Daarbij houden de onderzoekers rekening met de variabele waarde van het verzamelde bewijsmateriaal en bekijken zij hoe zij dubbelzinnigheden of tegenstrijdigheden in het bewijsmateriaal het beste kunnen oplossen.

4.2

Om juist te kunnen bepalen waardoor het voorval is veroorzaakt, is tijdig en methodisch onderzoek nodig waarbij verder wordt gekeken dan het directe bewijsmateriaal en ook wordt gekeken naar onderliggende oorzaken, die zich niet noodzakelijk hebben voorgedaan op de plaats van het ongeval of incident op zee, en die in de toekomst aan de basis kunnen liggen van andere ongevallen en incidenten. In beginsel dienen onderzoeken naar veiligheid op zee dus niet alleen om de directe oorzaken te bepalen, maar ook de omstandigheden in het volledige operationele proces. Om dit mogelijk te maken, dient het bewijsmateriaal grondig en herhaaldelijk te worden geanalyseerd.

4.3

Indien een hiaat in de informatie alleen kan worden opgevuld met logische extrapolaties en redelijke veronderstellingen, moet in het verslag duidelijk worden aangegeven dat het om extrapolaties en veronderstellingen gaat. In dit proces kan het nuttig zijn alle opties te identificeren en door analytische reductie tot de meest waarschijnlijke hypotheses te komen.

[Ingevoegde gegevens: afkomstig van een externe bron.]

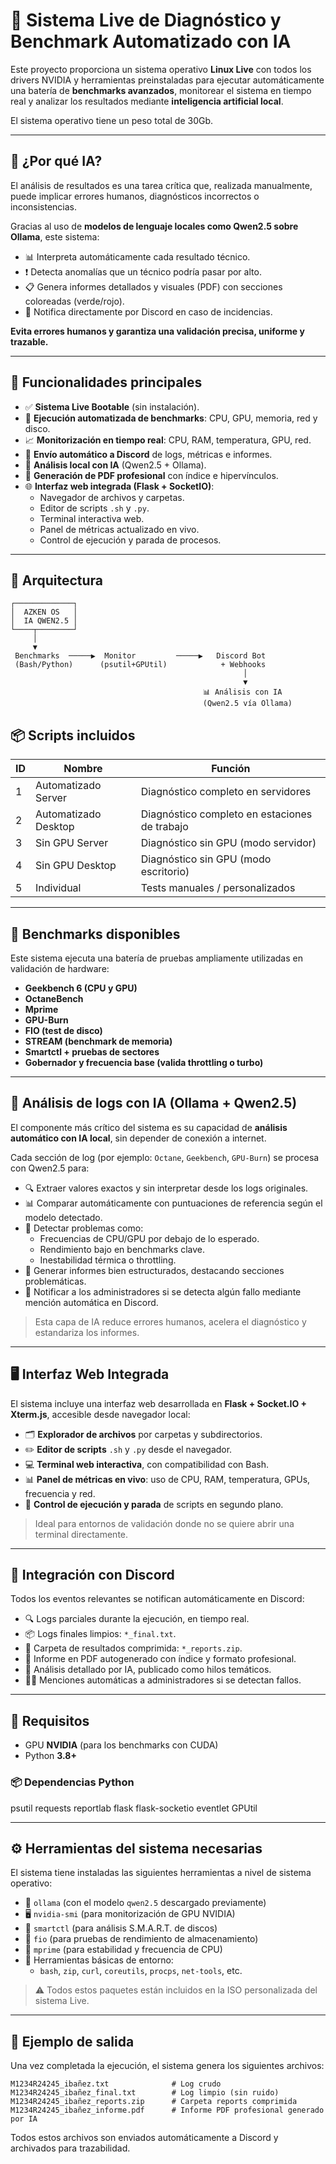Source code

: # 🧠 Sistema Live de Diagnóstico y Benchmark Automatizado con IA

Este proyecto proporciona un sistema operativo **Linux Live** con todos los drivers NVIDIA y herramientas preinstaladas para ejecutar automáticamente una batería de **benchmarks avanzados**, monitorear el sistema en tiempo real y analizar los resultados mediante **inteligencia artificial local**.

El sistema operativo tiene un peso total de 30Gb.

---

## 🚨 ¿Por qué IA?

El análisis de resultados es una tarea crítica que, realizada manualmente, puede implicar errores humanos, diagnósticos incorrectos o inconsistencias.

Gracias al uso de **modelos de lenguaje locales como Qwen2.5 sobre Ollama**, este sistema:

- 📊 Interpreta automáticamente cada resultado técnico.
- ❗ Detecta anomalías que un técnico podría pasar por alto.
- 📋 Genera informes detallados y visuales (PDF) con secciones coloreadas (verde/rojo).
- 📡 Notifica directamente por Discord en caso de incidencias.

**Evita errores humanos y garantiza una validación precisa, uniforme y trazable.**

---

## 🚀 Funcionalidades principales

- ✅ **Sistema Live Bootable** (sin instalación).
- 🧪 **Ejecución automatizada de benchmarks**: CPU, GPU, memoria, red y disco.
- 📈 **Monitorización en tiempo real**: CPU, RAM, temperatura, GPU, red.
- 📡 **Envío automático a Discord** de logs, métricas e informes.
- 🤖 **Análisis local con IA** (Qwen2.5 + Ollama).
- 🧾 **Generación de PDF profesional** con índice e hipervínculos.
- 🌐 **Interfaz web integrada (Flask + SocketIO)**:
  - Navegador de archivos y carpetas.
  - Editor de scripts `.sh` y `.py`.
  - Terminal interactiva web.
  - Panel de métricas actualizado en vivo.
  - Control de ejecución y parada de procesos.

---

## 🧠 Arquitectura

```plaintext
┌─────────────┐
│  AZKEN OS   │
│  IA QWEN2.5 │
└────┬────────┘
     │
     ▼
 Benchmarks  ─────▶  Monitor         ─────▶   Discord Bot   
 (Bash/Python)      (psutil+GPUtil)            + Webhooks   
                                                    │
                                                    ▼
                                           📊 Análisis con IA
                                           (Qwen2.5 vía Ollama)
```
## 📦 Scripts incluidos

| ID | Nombre                | Función                                    |
|----|------------------------|---------------------------------------------|
| 1  | Automatizado Server    | Diagnóstico completo en servidores          |
| 2  | Automatizado Desktop   | Diagnóstico completo en estaciones de trabajo |
| 3  | Sin GPU Server         | Diagnóstico sin GPU (modo servidor)         |
| 4  | Sin GPU Desktop        | Diagnóstico sin GPU (modo escritorio)       |
| 5  | Individual             | Tests manuales / personalizados             |

---

## 🧪 Benchmarks disponibles

Este sistema ejecuta una batería de pruebas ampliamente utilizadas en validación de hardware:

- **Geekbench 6 (CPU y GPU)**
- **OctaneBench**
- **Mprime**
- **GPU-Burn**
- **FIO (test de disco)**
- **STREAM (benchmark de memoria)**
- **Smartctl + pruebas de sectores**
- **Gobernador y frecuencia base (valida throttling o turbo)**

---

## 🧬 Análisis de logs con IA (Ollama + Qwen2.5)

El componente más crítico del sistema es su capacidad de **análisis automático con IA local**, sin depender de conexión a internet.

Cada sección de log (por ejemplo: `Octane`, `Geekbench`, `GPU-Burn`) se procesa con Qwen2.5 para:

- 🔍 Extraer valores exactos y sin interpretar desde los logs originales.
- 📊 Comparar automáticamente con puntuaciones de referencia según el modelo detectado.
- 🚨 Detectar problemas como:
  - Frecuencias de CPU/GPU por debajo de lo esperado.
  - Rendimiento bajo en benchmarks clave.
  - Inestabilidad térmica o throttling.
- 🧾 Generar informes bien estructurados, destacando secciones problemáticas.
- 📣 Notificar a los administradores si se detecta algún fallo mediante mención automática en Discord.

> Esta capa de IA reduce errores humanos, acelera el diagnóstico y estandariza los informes.

---

## 🖥️ Interfaz Web Integrada

El sistema incluye una interfaz web desarrollada en **Flask + Socket.IO + Xterm.js**, accesible desde navegador local:

- 🗂️ **Explorador de archivos** por carpetas y subdirectorios.
- ✏️ **Editor de scripts** `.sh` y `.py` desde el navegador.
- 💻 **Terminal web interactiva**, con compatibilidad con Bash.
- 📊 **Panel de métricas en vivo**: uso de CPU, RAM, temperatura, GPUs, frecuencia y red.
- 🔌 **Control de ejecución y parada** de scripts en segundo plano.

> Ideal para entornos de validación donde no se quiere abrir una terminal directamente.

---

## 📡 Integración con Discord

Todos los eventos relevantes se notifican automáticamente en Discord:

- 🔍 Logs parciales durante la ejecución, en tiempo real.
- 📦 Logs finales limpios: `*_final.txt`.
- 📁 Carpeta de resultados comprimida: `*_reports.zip`.
- 📄 Informe en PDF autogenerado con índice y formato profesional.
- 🤖 Análisis detallado por IA, publicado como hilos temáticos.
- 👮‍♂️ Menciones automáticas a administradores si se detectan fallos.

---

## 🔧 Requisitos

- GPU **NVIDIA** (para los benchmarks con CUDA)
- Python **3.8+**

### 📦 Dependencias Python

psutil
requests
reportlab
flask
flask-socketio
eventlet
GPUtil

---

## ⚙️ Herramientas del sistema necesarias

El sistema tiene instaladas las siguientes herramientas a nivel de sistema operativo:

- 🧠 `ollama` (con el modelo `qwen2.5` descargado previamente)
- 🖥️ `nvidia-smi` (para monitorización de GPU NVIDIA)
- 💽 `smartctl` (para análisis S.M.A.R.T. de discos)
- 🧪 `fio` (para pruebas de rendimiento de almacenamiento)
- 🔬 `mprime` (para estabilidad y frecuencia de CPU)
- 🧰 Herramientas básicas de entorno:
  - `bash`, `zip`, `curl`, `coreutils`, `procps`, `net-tools`, etc.

> ⚠️ Todos estos paquetes están incluidos en la ISO personalizada del sistema Live.

---

## 📁 Ejemplo de salida

Una vez completada la ejecución, el sistema genera los siguientes archivos:

```text
M1234R24245_ibañez.txt              # Log crudo
M1234R24245_ibañez_final.txt        # Log limpio (sin ruido)
M1234R24245_ibañez_reports.zip      # Carpeta reports comprimida
M1234R24245_ibañez_informe.pdf      # Informe PDF profesional generado por IA
```
Todos estos archivos son enviados automáticamente a Discord y archivados para trazabilidad.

5.   Veiligheidsaanbevelingen

5.1

Alle veiligheidsaanbevelingen worden gebaseerd op de analyse. Ze worden gericht aan de organisaties en individuen die het best geplaatst zijn om corrigerende maatregelen te nemen.

5.2

Ze kunnen gebaseerd zijn op veiligheidsonderzoeken of op onderzoek en analyse van abstracte gegevens. De formulering ervan komt tot stand in samenwerking en overleg met de betrokken belanghebbenden, aangezien deze vaak het best geplaatst zijn om passende veiligheidsmaatregelen te identificeren en toe te passen. Uiteindelijk beslist evenwel de voor het onderzoek verantwoordelijke onderzoeksinstantie welke inhoud de veiligheidsaanbevelingen hebben en tot wie ze worden gericht.

5.3

Wanneer oorzaken van een voorval of factoren die ertoe hebben bijgedragen als zo ernstig wordt beschouwd dat ze dringend moeten worden aangepakt, worden passende follow-upmaatregelen genomen, zoals het uitvaardigen van een tussentijdse veiligheidsaanbeveling.

5.4

Opdat veiligheidsaanbevelingen zo vlot mogelijk zouden worden aanvaard en toegepast door degenen tot wie ze zijn gericht, moeten ze:

noodzakelijk zijn

waarschijnlijk effectief zijn

praktisch zijn

relevant zijn

doelgericht zijn

duidelijk, beknopt en direct geformuleerd zijn

zodanig geformuleerd zijn dat ze de basis kunnen vormen voor corrigerende actieplannen, waarbij wordt benadrukt welke veiligheidstekortkomingen moeten worden verholpen.

6.   Verslagen

6.1

De onderzoeksinstantie van de voor het onderzoek verantwoordelijke lidstaat stelt een ontwerpverslag op in samenwerking met andere staten die een aanzienlijk belang hebben. In dat ontwerpverslag worden de feiten en de analyse die ten grondslag liggen aan de conclusies en aanbevelingen duidelijk, consequent en beknopt uiteengezet.

6.2

Voor zover praktisch haalbaar worden het ontwerpverslag of passende delen ervan op vertrouwelijke basis ter kennis gebracht van personen of organisaties die er gevolgen van ondervinden. De onderzoeksinstantie publiceert het definitieve verslag, eventueel met de nodige aanpassingen.

7.   Follow-up

De onderzoeksinstanties verifiëren de bijzonderheden van de maatregelen die naar aanleiding van veiligheidsaanbevelingen zijn genomen.